**Prompt**
The entire set of lines below should be copied exactly.

**Data for analysis**
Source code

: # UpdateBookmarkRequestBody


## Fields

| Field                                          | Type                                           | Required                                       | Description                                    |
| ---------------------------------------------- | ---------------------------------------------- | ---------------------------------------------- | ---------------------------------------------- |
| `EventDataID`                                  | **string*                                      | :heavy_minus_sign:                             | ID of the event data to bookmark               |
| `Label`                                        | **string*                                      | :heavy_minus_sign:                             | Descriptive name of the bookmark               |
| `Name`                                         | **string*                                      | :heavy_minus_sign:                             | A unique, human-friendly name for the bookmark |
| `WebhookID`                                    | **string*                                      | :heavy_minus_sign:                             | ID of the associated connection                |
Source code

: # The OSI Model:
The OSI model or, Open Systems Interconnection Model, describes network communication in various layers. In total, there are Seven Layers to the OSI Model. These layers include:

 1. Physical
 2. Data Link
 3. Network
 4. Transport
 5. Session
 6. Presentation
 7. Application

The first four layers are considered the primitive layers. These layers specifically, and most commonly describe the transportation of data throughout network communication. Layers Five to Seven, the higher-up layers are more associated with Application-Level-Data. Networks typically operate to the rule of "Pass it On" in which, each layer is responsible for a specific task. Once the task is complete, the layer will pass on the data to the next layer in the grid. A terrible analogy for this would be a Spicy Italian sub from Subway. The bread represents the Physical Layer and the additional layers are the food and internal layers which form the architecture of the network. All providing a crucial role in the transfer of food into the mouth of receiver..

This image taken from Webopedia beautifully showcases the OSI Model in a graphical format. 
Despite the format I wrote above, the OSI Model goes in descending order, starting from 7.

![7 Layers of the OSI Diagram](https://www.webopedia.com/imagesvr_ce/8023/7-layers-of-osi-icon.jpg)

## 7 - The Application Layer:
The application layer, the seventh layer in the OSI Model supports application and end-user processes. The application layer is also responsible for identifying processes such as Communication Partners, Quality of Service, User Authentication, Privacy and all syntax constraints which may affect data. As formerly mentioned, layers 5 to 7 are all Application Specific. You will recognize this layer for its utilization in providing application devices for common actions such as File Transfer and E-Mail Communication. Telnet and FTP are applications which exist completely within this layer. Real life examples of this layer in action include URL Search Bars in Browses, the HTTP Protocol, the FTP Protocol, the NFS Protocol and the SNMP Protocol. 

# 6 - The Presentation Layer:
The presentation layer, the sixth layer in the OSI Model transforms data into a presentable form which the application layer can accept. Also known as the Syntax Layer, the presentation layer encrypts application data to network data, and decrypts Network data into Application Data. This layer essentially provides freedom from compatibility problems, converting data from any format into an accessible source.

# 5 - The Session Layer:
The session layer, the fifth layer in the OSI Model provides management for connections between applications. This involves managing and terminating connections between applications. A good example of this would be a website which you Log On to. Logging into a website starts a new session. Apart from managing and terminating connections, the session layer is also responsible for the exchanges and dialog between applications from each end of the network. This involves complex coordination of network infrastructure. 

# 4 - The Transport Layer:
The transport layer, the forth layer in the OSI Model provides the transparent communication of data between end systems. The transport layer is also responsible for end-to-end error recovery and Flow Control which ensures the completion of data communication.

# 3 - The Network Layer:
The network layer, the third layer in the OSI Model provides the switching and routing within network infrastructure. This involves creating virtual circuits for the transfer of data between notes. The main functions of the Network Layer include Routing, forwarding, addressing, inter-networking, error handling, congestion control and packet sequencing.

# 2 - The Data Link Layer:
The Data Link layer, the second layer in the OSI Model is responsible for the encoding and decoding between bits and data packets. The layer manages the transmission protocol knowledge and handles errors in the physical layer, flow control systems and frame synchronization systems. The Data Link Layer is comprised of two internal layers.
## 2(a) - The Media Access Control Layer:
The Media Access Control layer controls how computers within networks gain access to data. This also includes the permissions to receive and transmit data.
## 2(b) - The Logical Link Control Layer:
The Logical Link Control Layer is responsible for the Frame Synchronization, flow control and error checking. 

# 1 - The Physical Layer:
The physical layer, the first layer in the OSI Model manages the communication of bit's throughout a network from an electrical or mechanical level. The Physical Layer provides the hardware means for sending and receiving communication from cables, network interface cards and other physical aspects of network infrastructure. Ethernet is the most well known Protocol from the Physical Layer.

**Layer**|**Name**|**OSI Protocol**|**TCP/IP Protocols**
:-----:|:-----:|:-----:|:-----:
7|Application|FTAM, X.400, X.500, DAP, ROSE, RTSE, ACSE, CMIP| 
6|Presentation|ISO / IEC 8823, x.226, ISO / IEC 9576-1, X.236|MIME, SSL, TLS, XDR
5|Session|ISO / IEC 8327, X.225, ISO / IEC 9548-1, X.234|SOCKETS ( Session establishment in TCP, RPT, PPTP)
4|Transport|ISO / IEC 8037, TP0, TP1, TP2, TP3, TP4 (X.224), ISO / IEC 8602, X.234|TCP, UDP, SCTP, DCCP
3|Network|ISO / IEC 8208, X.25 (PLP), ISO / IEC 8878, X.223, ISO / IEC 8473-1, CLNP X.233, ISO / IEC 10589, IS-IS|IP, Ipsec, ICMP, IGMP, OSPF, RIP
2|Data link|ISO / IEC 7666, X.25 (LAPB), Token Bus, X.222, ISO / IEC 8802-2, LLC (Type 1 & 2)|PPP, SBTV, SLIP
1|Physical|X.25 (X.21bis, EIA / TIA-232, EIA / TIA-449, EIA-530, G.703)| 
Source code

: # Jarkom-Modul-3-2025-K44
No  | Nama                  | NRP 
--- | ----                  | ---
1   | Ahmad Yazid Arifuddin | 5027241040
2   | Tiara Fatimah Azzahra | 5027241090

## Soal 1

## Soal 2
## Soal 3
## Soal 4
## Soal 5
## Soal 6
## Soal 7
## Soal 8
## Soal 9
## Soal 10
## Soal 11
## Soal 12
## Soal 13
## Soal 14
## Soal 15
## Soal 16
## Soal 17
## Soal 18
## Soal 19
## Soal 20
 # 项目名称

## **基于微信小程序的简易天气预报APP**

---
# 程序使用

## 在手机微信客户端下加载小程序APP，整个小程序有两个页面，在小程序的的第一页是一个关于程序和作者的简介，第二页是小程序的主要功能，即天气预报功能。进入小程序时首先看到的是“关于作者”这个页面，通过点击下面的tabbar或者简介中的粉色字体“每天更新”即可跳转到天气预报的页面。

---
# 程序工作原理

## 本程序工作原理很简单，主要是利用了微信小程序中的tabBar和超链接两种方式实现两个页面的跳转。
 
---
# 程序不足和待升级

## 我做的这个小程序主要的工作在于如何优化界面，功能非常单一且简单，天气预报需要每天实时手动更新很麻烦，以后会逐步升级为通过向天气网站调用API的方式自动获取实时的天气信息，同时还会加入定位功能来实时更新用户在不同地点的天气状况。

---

**Answer area**
Source code

: # UpdateBookmarkRequestBody


## Fields

| Field                                          | Type                                           | Required                                       | Description                                    |
| ---------------------------------------------- | ---------------------------------------------- | ---------------------------------------------- | ---------------------------------------------- |
| `EventDataID`                                  | **string*                                      | :heavy_minus_sign:                             | ID of the event data to bookmark               |
| `Label`                                        | **string*                                      | :heavy_minus_sign:                             | Descriptive name of the bookmark               |
| `Name`                                         | **string*                                      | :heavy_minus_sign:                             | A unique, human-friendly name for the bookmark |
| `WebhookID`                                    | **string*                                      | :heavy_minus_sign:                             | ID of the associated connection                |
Source code

: # The OSI Model:
The OSI model or, Open Systems Interconnection Model, describes network communication in various layers. In total, there are Seven Layers to the OSI Model. These layers include:

 1. Physical
 2. Data Link
 3. Network
 4. Transport
 5. Session
 6. Presentation
 7. Application

The first four layers are considered the primitive layers. These layers specifically, and most commonly describe the transportation of data throughout network communication. Layers Five to Seven, the higher-up layers are more associated with Application-Level-Data. Networks typically operate to the rule of "Pass it On" in which, each layer is responsible for a specific task. Once the task is complete, the layer will pass on the data to the next layer in the grid. A terrible analogy for this would be a Spicy Italian sub from Subway. The bread represents the Physical Layer and the additional layers are the food and internal layers which form the architecture of the network. All providing a crucial role in the transfer of food into the mouth of receiver..

This image taken from Webopedia beautifully showcases the OSI Model in a graphical format. 
Despite the format I wrote above, the OSI Model goes in descending order, starting from 7.

![7 Layers of the OSI Diagram](https://www.webopedia.com/imagesvr_ce/8023/7-layers-of-osi-icon.jpg)

## 7 - The Application Layer:
The application layer, the seventh layer in the OSI Model supports application and end-user processes. The application layer is also responsible for identifying processes such as Communication Partners, Quality of Service, User Authentication, Privacy and all syntax constraints which may affect data. As formerly mentioned, layers 5 to 7 are all Application Specific. You will recognize this layer for its utilization in providing application devices for common actions such as File Transfer and E-Mail Communication. Telnet and FTP are applications which exist completely within this layer. Real life examples of this layer in action include URL Search Bars in Browses, the HTTP Protocol, the FTP Protocol, the NFS Protocol and the SNMP Protocol. 

# 6 - The Presentation Layer:
The presentation layer, the sixth layer in the OSI Model transforms data into a presentable form which the application layer can accept. Also known as the Syntax Layer, the presentation layer encrypts application data to network data, and decrypts Network data into Application Data. This layer essentially provides freedom from compatibility problems, converting data from any format into an accessible source.

# 5 - The Session Layer:
The session layer, the fifth layer in the OSI Model provides management for connections between applications. This involves managing and terminating connections between applications. A good example of this would be a website which you Log On to. Logging into a website starts a new session. Apart from managing and terminating connections, the session layer is also responsible for the exchanges and dialog between applications from each end of the network. This involves complex coordination of network infrastructure. 

# 4 - The Transport Layer:
The transport layer, the forth layer in the OSI Model provides the transparent communication of data between end systems. The transport layer is also responsible for end-to-end error recovery and Flow Control which ensures the completion of data communication.

# 3 - The Network Layer:
The network layer, the third layer in the OSI Model provides the switching and routing within network infrastructure. This involves creating virtual circuits for the transfer of data between notes. The main functions of the Network Layer include Routing, forwarding, addressing, inter-networking, error handling, congestion control and packet sequencing.

# 2 - The Data Link Layer:
The Data Link layer, the second layer in the OSI Model is responsible for the encoding and decoding between bits and data packets. The layer manages the transmission protocol knowledge and handles errors in the physical layer, flow control systems and frame synchronization systems. The Data Link Layer is comprised of two internal layers.
## 2(a) - The Media Access Control Layer:
The Media Access Control layer controls how computers within networks gain access to data. This also includes the permissions to receive and transmit data.
## 2(b) - The Logical Link Control Layer:
The Logical Link Control Layer is responsible for the Frame Synchronization, flow control and error checking. 

# 1 - The Physical Layer:
The physical layer, the first layer in the OSI Model manages the communication of bit's throughout a network from an electrical or mechanical level. The Physical Layer provides the hardware means for sending and receiving communication from cables, network interface cards and other physical aspects of network infrastructure. Ethernet is the most well known Protocol from the Physical Layer.

**Layer**|**Name**|**OSI Protocol**|**TCP/IP Protocols**
:-----:|:-----:|:-----:|:-----:
7|Application|FTAM, X.400, X.500, DAP, ROSE, RTSE, ACSE, CMIP| 
6|Presentation|ISO / IEC 8823, x.226, ISO / IEC 9576-1, X.236|MIME, SSL, TLS, XDR
5|Session|ISO / IEC 8327, X.225, ISO / IEC 9548-1, X.234|SOCKETS ( Session establishment in TCP, RPT, PPTP)
4|Transport|ISO / IEC 8037, TP0, TP1, TP2, TP3, TP4 (X.224), ISO / IEC 8602, X.234|TCP, UDP, SCTP, DCCP
3|Network|ISO / IEC 8208, X.25 (PLP), ISO / IEC 8878, X.223, ISO / IEC 8473-1, CLNP X.233, ISO / IEC 10589, IS-IS|IP, Ipsec, ICMP, IGMP, OSPF, RIP
2|Data link|ISO / IEC 7666, X.25 (LAPB), Token Bus, X.222, ISO / IEC 8802-2, LLC (Type 1 & 2)|PPP, SBTV, SLIP
1|Physical|X.25 (X.21bis, EIA / TIA-232, EIA / TIA-449, EIA-530, G.703)| 
Source code

: # Jarkom-Modul-3-2025-K44
No  | Nama                  | NRP 
--- | ----                  | ---
1   | Ahmad Yazid Arifuddin | 5027241040
2   | Tiara Fatimah Azzahra | 5027241090

## Soal 1

## Soal 2
## Soal 3
## Soal 4
## Soal 5
## Soal 6
## Soal 7
## Soal 8
## Soal 9
## Soal 10
## Soal 11
## Soal 12
## Soal 13
## Soal 14
## Soal 15
## Soal 16
## Soal 17
## Soal 18
## Soal 19
## Soal 20
 # 项目名称

## **基于微信小程序的简易天气预报APP**

---
# 程序使用

## 在手机微信客户端下加载小程序APP，整个小程序有两个页面，在小程序的的第一页是一个关于程序和作者的简介，第二页是小程序的主要功能，即天气预报功能。进入小程序时首先看到的是“关于作者”这个页面，通过点击下面的tabbar或者简介中的粉色字体“每天更新”即可跳转到天气预报的页面。

---
# 程序工作原理

## 本程序工作原理很简单，主要是利用了微信小程序中的tabBar和超链接两种方式实现两个页面的跳转。
 
---
# 程序不足和待升级

## 我做的这个小程序主要的工作在于如何优化界面，功能非常单一且简单，天气预报需要每天实时手动更新很麻烦，以后会逐步升级为通过向天气网站调用API的方式自动获取实时的天气信息，同时还会加入定位功能来实时更新用户在不同地点的天气状况。

---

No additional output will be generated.